● EXERCISE PROMPT: In the entries that follow, find each line with the word "closeafterpar" and copy it.

● RECORDS SHOWN:
──────────
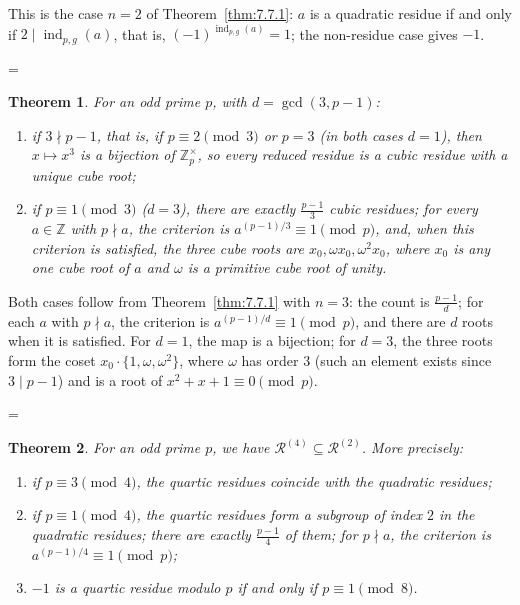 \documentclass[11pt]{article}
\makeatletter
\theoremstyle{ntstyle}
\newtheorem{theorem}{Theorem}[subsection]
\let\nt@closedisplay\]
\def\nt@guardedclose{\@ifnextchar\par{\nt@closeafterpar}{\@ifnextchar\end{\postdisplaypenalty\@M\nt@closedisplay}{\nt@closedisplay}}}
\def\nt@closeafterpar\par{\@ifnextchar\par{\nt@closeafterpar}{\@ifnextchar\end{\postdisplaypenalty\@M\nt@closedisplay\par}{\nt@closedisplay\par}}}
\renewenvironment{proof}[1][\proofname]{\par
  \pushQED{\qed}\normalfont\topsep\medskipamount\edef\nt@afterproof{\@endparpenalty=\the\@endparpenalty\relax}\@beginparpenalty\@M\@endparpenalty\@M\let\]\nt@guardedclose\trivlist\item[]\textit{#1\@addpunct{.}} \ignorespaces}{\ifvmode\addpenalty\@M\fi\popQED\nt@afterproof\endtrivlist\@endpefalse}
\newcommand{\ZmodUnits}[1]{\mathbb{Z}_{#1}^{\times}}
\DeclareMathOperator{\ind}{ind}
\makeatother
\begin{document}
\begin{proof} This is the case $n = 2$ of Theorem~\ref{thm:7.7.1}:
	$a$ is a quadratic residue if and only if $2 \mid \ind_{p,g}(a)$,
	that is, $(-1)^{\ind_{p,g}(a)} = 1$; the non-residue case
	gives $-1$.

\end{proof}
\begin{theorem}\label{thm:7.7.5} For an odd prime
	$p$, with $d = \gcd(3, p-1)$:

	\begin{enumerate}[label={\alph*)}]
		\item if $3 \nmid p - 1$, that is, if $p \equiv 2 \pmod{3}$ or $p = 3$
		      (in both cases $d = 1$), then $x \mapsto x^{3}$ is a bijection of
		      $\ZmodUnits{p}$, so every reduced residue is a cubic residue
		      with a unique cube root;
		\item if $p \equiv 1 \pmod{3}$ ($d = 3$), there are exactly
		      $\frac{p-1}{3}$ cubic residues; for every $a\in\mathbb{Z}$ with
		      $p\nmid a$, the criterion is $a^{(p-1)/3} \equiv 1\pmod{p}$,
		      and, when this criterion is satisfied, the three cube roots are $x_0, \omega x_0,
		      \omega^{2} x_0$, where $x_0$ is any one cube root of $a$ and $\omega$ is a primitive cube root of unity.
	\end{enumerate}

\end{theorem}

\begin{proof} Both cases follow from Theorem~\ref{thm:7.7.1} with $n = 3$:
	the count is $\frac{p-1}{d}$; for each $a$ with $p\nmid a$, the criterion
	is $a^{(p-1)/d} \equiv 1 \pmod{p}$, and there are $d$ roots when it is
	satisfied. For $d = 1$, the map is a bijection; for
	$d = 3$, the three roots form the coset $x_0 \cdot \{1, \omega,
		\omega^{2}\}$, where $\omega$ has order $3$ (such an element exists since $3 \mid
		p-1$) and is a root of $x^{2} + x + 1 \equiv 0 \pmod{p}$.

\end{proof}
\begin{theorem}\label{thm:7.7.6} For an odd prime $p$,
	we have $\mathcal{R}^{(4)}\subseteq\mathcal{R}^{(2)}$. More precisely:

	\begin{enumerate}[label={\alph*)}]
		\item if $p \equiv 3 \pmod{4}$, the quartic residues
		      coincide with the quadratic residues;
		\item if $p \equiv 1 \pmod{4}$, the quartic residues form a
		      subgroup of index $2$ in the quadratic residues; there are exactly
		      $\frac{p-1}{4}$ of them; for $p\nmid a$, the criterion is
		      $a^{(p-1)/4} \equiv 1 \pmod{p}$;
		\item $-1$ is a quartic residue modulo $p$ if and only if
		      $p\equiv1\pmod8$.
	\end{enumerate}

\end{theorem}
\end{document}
──────────
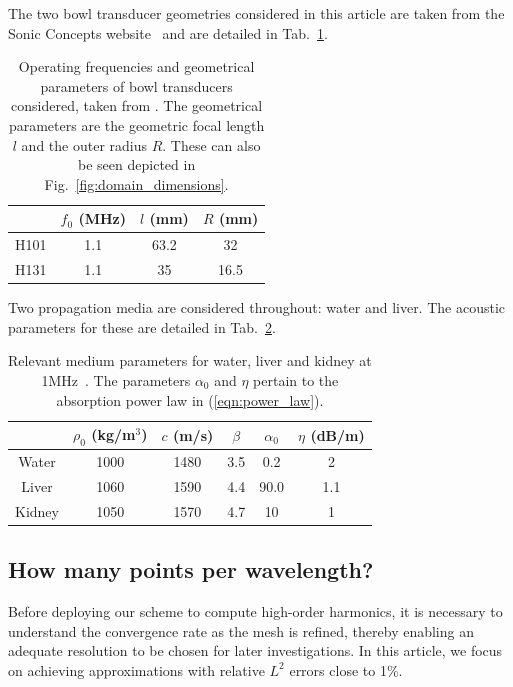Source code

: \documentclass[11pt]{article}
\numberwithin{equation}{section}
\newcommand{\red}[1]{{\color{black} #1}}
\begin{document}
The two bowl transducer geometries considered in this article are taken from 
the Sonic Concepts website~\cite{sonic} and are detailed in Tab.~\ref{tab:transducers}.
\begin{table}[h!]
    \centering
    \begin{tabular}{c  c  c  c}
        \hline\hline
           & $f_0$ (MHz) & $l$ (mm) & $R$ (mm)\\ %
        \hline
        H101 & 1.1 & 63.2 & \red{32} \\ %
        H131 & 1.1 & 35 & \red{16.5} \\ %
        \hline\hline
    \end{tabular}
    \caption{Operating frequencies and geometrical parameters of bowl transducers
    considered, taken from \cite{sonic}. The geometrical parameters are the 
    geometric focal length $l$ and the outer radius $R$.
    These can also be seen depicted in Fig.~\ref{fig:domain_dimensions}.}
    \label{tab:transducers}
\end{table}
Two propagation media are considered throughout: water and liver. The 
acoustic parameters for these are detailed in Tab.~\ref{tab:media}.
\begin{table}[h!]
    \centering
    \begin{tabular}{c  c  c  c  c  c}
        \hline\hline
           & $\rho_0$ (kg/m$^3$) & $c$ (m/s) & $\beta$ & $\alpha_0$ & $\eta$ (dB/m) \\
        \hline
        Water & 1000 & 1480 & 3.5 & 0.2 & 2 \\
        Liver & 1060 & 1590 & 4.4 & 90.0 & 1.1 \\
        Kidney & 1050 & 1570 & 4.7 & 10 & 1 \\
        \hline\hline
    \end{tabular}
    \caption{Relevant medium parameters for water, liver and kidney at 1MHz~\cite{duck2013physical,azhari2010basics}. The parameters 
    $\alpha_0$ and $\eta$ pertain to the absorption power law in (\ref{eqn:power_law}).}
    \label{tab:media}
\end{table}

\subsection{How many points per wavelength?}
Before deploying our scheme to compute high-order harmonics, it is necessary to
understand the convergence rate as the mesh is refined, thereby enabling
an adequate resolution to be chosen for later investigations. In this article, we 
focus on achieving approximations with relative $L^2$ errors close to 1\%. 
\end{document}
──────────
● TASK RESPONSE:
\def\nt@guardedclose{\@ifnextchar\par{\nt@closeafterpar}{\@ifnextchar\end{\postdisplaypenalty\@M\nt@closedisplay}{\nt@closedisplay}}}
\def\nt@closeafterpar\par{\@ifnextchar\par{\nt@closeafterpar}{\@ifnextchar\end{\postdisplaypenalty\@M\nt@closedisplay\par}{\nt@closedisplay\par}}}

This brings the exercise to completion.